II-5그룹은 종의 구분이 명확하지 않았으며, 국내 재래배 ‘중산리(Jungsanri) 4’는 P. bretschneideri와 P. pyrifolia 교잡종 ‘세검(Senken)’과 0.13의 가까운 유전적 거리를 가졌으며, P. pyrifolia에 속하는 ‘길량세기(Kiraseiki)’, ‘행장(Kouzou)’과 P. bretschneideri에 속하는 ‘래양자리(Laiyangcili)’가 포함되어 있었다.

II-6그룹은 국내 재래배 ‘홍천삼봉(Hongcheonsambong) 3’, ‘공주청실리(Gongjucheongsilri)’, ‘인제기린 귀둔(Injegiringwidun) 3’, ‘중산리(Jungsanri) 1’, ‘홍천내면(Hongcheonnaemyeon) 2’, ‘청서리(Cheongseori)’, ‘영목리(Yeongmokri)’와 북방형 동양배 ‘대두황리(Datouhuangli)’ ‘청룡점(Qinglongtian)’으로 구성되었는데, ‘청서리’와 ‘영목리’, ‘대두황리’는 P. ussuriensis로 알려져 있으며, ‘청룡점’은 P. bretschneideri로 알려져 있다. 따라서 본 그룹에 포함된 국내 재래배는 북방형 동양배인 P. bretschneider 또는 P. ussuriensis로 추정된다.

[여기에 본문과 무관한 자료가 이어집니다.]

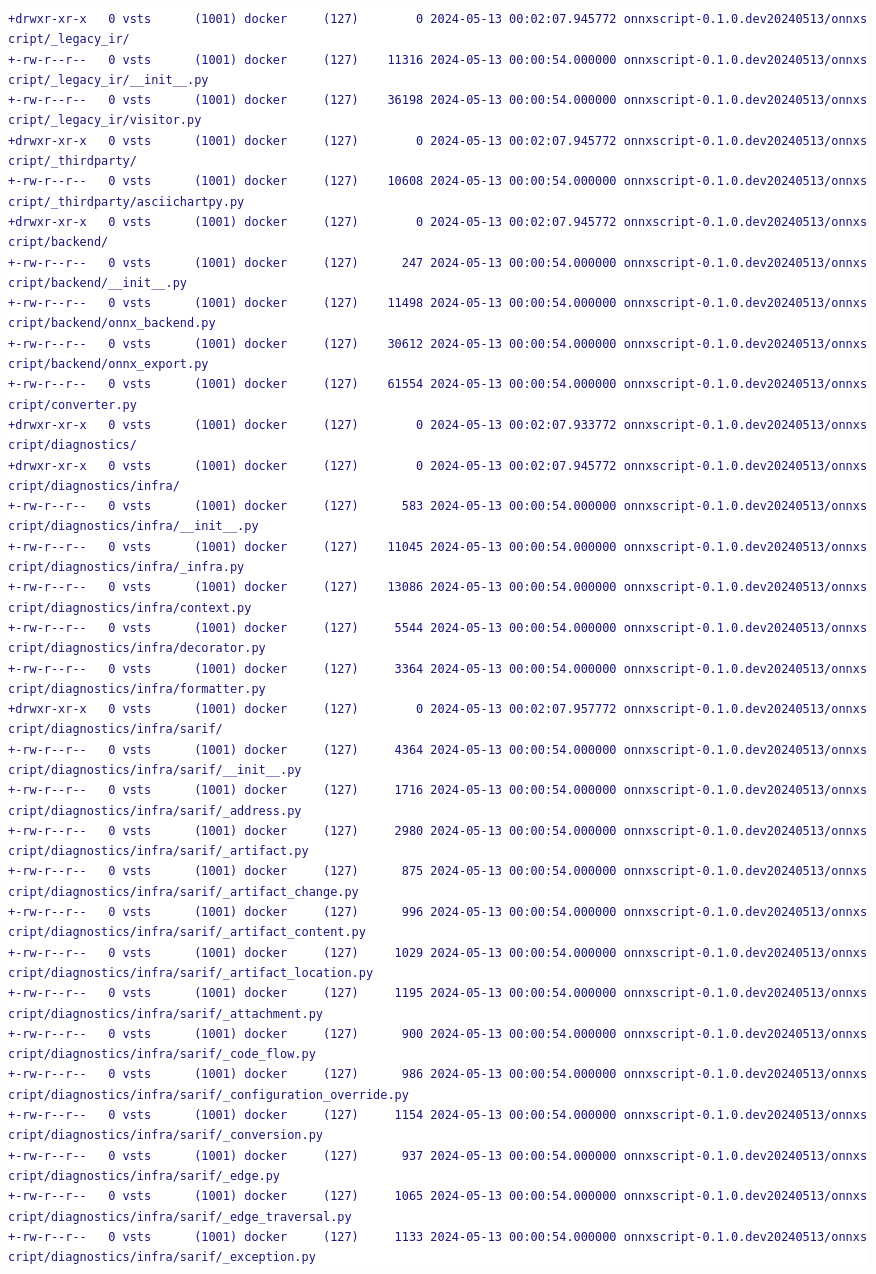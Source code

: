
 ```diff
+drwxr-xr-x   0 vsts      (1001) docker     (127)        0 2024-05-13 00:02:07.945772 onnxscript-0.1.0.dev20240513/onnxscript/_legacy_ir/
+-rw-r--r--   0 vsts      (1001) docker     (127)    11316 2024-05-13 00:00:54.000000 onnxscript-0.1.0.dev20240513/onnxscript/_legacy_ir/__init__.py
+-rw-r--r--   0 vsts      (1001) docker     (127)    36198 2024-05-13 00:00:54.000000 onnxscript-0.1.0.dev20240513/onnxscript/_legacy_ir/visitor.py
+drwxr-xr-x   0 vsts      (1001) docker     (127)        0 2024-05-13 00:02:07.945772 onnxscript-0.1.0.dev20240513/onnxscript/_thirdparty/
+-rw-r--r--   0 vsts      (1001) docker     (127)    10608 2024-05-13 00:00:54.000000 onnxscript-0.1.0.dev20240513/onnxscript/_thirdparty/asciichartpy.py
+drwxr-xr-x   0 vsts      (1001) docker     (127)        0 2024-05-13 00:02:07.945772 onnxscript-0.1.0.dev20240513/onnxscript/backend/
+-rw-r--r--   0 vsts      (1001) docker     (127)      247 2024-05-13 00:00:54.000000 onnxscript-0.1.0.dev20240513/onnxscript/backend/__init__.py
+-rw-r--r--   0 vsts      (1001) docker     (127)    11498 2024-05-13 00:00:54.000000 onnxscript-0.1.0.dev20240513/onnxscript/backend/onnx_backend.py
+-rw-r--r--   0 vsts      (1001) docker     (127)    30612 2024-05-13 00:00:54.000000 onnxscript-0.1.0.dev20240513/onnxscript/backend/onnx_export.py
+-rw-r--r--   0 vsts      (1001) docker     (127)    61554 2024-05-13 00:00:54.000000 onnxscript-0.1.0.dev20240513/onnxscript/converter.py
+drwxr-xr-x   0 vsts      (1001) docker     (127)        0 2024-05-13 00:02:07.933772 onnxscript-0.1.0.dev20240513/onnxscript/diagnostics/
+drwxr-xr-x   0 vsts      (1001) docker     (127)        0 2024-05-13 00:02:07.945772 onnxscript-0.1.0.dev20240513/onnxscript/diagnostics/infra/
+-rw-r--r--   0 vsts      (1001) docker     (127)      583 2024-05-13 00:00:54.000000 onnxscript-0.1.0.dev20240513/onnxscript/diagnostics/infra/__init__.py
+-rw-r--r--   0 vsts      (1001) docker     (127)    11045 2024-05-13 00:00:54.000000 onnxscript-0.1.0.dev20240513/onnxscript/diagnostics/infra/_infra.py
+-rw-r--r--   0 vsts      (1001) docker     (127)    13086 2024-05-13 00:00:54.000000 onnxscript-0.1.0.dev20240513/onnxscript/diagnostics/infra/context.py
+-rw-r--r--   0 vsts      (1001) docker     (127)     5544 2024-05-13 00:00:54.000000 onnxscript-0.1.0.dev20240513/onnxscript/diagnostics/infra/decorator.py
+-rw-r--r--   0 vsts      (1001) docker     (127)     3364 2024-05-13 00:00:54.000000 onnxscript-0.1.0.dev20240513/onnxscript/diagnostics/infra/formatter.py
+drwxr-xr-x   0 vsts      (1001) docker     (127)        0 2024-05-13 00:02:07.957772 onnxscript-0.1.0.dev20240513/onnxscript/diagnostics/infra/sarif/
+-rw-r--r--   0 vsts      (1001) docker     (127)     4364 2024-05-13 00:00:54.000000 onnxscript-0.1.0.dev20240513/onnxscript/diagnostics/infra/sarif/__init__.py
+-rw-r--r--   0 vsts      (1001) docker     (127)     1716 2024-05-13 00:00:54.000000 onnxscript-0.1.0.dev20240513/onnxscript/diagnostics/infra/sarif/_address.py
+-rw-r--r--   0 vsts      (1001) docker     (127)     2980 2024-05-13 00:00:54.000000 onnxscript-0.1.0.dev20240513/onnxscript/diagnostics/infra/sarif/_artifact.py
+-rw-r--r--   0 vsts      (1001) docker     (127)      875 2024-05-13 00:00:54.000000 onnxscript-0.1.0.dev20240513/onnxscript/diagnostics/infra/sarif/_artifact_change.py
+-rw-r--r--   0 vsts      (1001) docker     (127)      996 2024-05-13 00:00:54.000000 onnxscript-0.1.0.dev20240513/onnxscript/diagnostics/infra/sarif/_artifact_content.py
+-rw-r--r--   0 vsts      (1001) docker     (127)     1029 2024-05-13 00:00:54.000000 onnxscript-0.1.0.dev20240513/onnxscript/diagnostics/infra/sarif/_artifact_location.py
+-rw-r--r--   0 vsts      (1001) docker     (127)     1195 2024-05-13 00:00:54.000000 onnxscript-0.1.0.dev20240513/onnxscript/diagnostics/infra/sarif/_attachment.py
+-rw-r--r--   0 vsts      (1001) docker     (127)      900 2024-05-13 00:00:54.000000 onnxscript-0.1.0.dev20240513/onnxscript/diagnostics/infra/sarif/_code_flow.py
+-rw-r--r--   0 vsts      (1001) docker     (127)      986 2024-05-13 00:00:54.000000 onnxscript-0.1.0.dev20240513/onnxscript/diagnostics/infra/sarif/_configuration_override.py
+-rw-r--r--   0 vsts      (1001) docker     (127)     1154 2024-05-13 00:00:54.000000 onnxscript-0.1.0.dev20240513/onnxscript/diagnostics/infra/sarif/_conversion.py
+-rw-r--r--   0 vsts      (1001) docker     (127)      937 2024-05-13 00:00:54.000000 onnxscript-0.1.0.dev20240513/onnxscript/diagnostics/infra/sarif/_edge.py
+-rw-r--r--   0 vsts      (1001) docker     (127)     1065 2024-05-13 00:00:54.000000 onnxscript-0.1.0.dev20240513/onnxscript/diagnostics/infra/sarif/_edge_traversal.py
+-rw-r--r--   0 vsts      (1001) docker     (127)     1133 2024-05-13 00:00:54.000000 onnxscript-0.1.0.dev20240513/onnxscript/diagnostics/infra/sarif/_exception.py
```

SSR 마커를 이용한 배 유전자원의 분류에서 Wünsch와 Hormaza (2007)는 7개의 SSR 마커를 사용하여 유럽배 63종의 분석한 결과, 혈통과 지리적 기원에 의해 분류되는 것을 보고하였으며, Sawamura 등 (2008)은 18개의 SSR 마커를 사용하여 남방형 동양배 55종을 분석한 결과 교배 혈통에 의해 품종이 분류됨을 보고하였다.

본 연구에서도 국내외에서 수집한 유전자원 115점을 대상으로 15개의 SSR 마커를 이용하여 유전자원의 유연관계를 분석한 결과, 지리적 기원에 의해 크게 서양배와 동양배 그룹으로 분류되었으며 혈통에 따라 구분이 이루어 지는 것을 확인하였다. 종의 분류가 불명확한 국내 재래배의 경우 대부분 P. bretschneider 또는 P. ussuriensis 그룹으로 분류되는 것을 보여주었는데, 종의 분류가 불명확한 유전자원과 다른 종과의 유전적 유연관계를 분석함으로써 이러한 종의 유전적 특성을 추정할 수 있었다. 하지만 일부 유전자원의 경우 분류가 명확하지 않았는데, 추후 정확한 분류를 위해 마커의 숫자를 늘리고 형태학적 특성을 검정함으로써 보다 정확한 분류가 가능할 것으로 생각되며, 이러한 결과는 유전적 다양성을 가지는 품종을 육성하기 위한 기초자료로 유용하게 활용될 것으로 사료된다.

본 연구는 15개의 SSR 마커를 이용하여 배 유전자원 115점에 대한 유전적 다양성을 분석하였다. 분석된 마커당 대립유전자수는 3 ~ 41개로 평균 16개였으며, 마커의 이용도는 평균 0.966이었다. H_obs는 0.140 ~ 0.929로 평균 0.603이었으며 H_exp는 0.463~0.904로 평균 0.718로 분석되었다. PIC 값은 0.403 ~ 0.897의 범위에 속하였으며 평균값은 0.692이었다.

배 유전자원의 유전적 거리에 따라 계통간 유연관계를 분석한 결과 지리적 분포와 유전적 특성에 의해 크게 2개의 그룹으로 구분되었다. 첫 번째 그룹은 유럽종 P. communis에 속하는 품종으로 구성되었으며 두 번째 그룹은 동양배 그룹으로 P. pyrifolia, P. ussuriensis, P. bretschneideri, P. betulaefolia, P. calleryana와 교잡종 및 종의 분류가 명확하지 않은 유전자원이 포함되었다. 본 연구는 배 유전자원의 유전자형 분석을 통하여 유전적 다양성을 가지는 품종들을 분류하였으며, 육종을 위한 기초자료로 활용 가능할 것으로 사료된다.

본 연구는 농촌진흥청 연구과제(세부과제번호:PJ01022801)의 지원에 의해 이루어진 것임.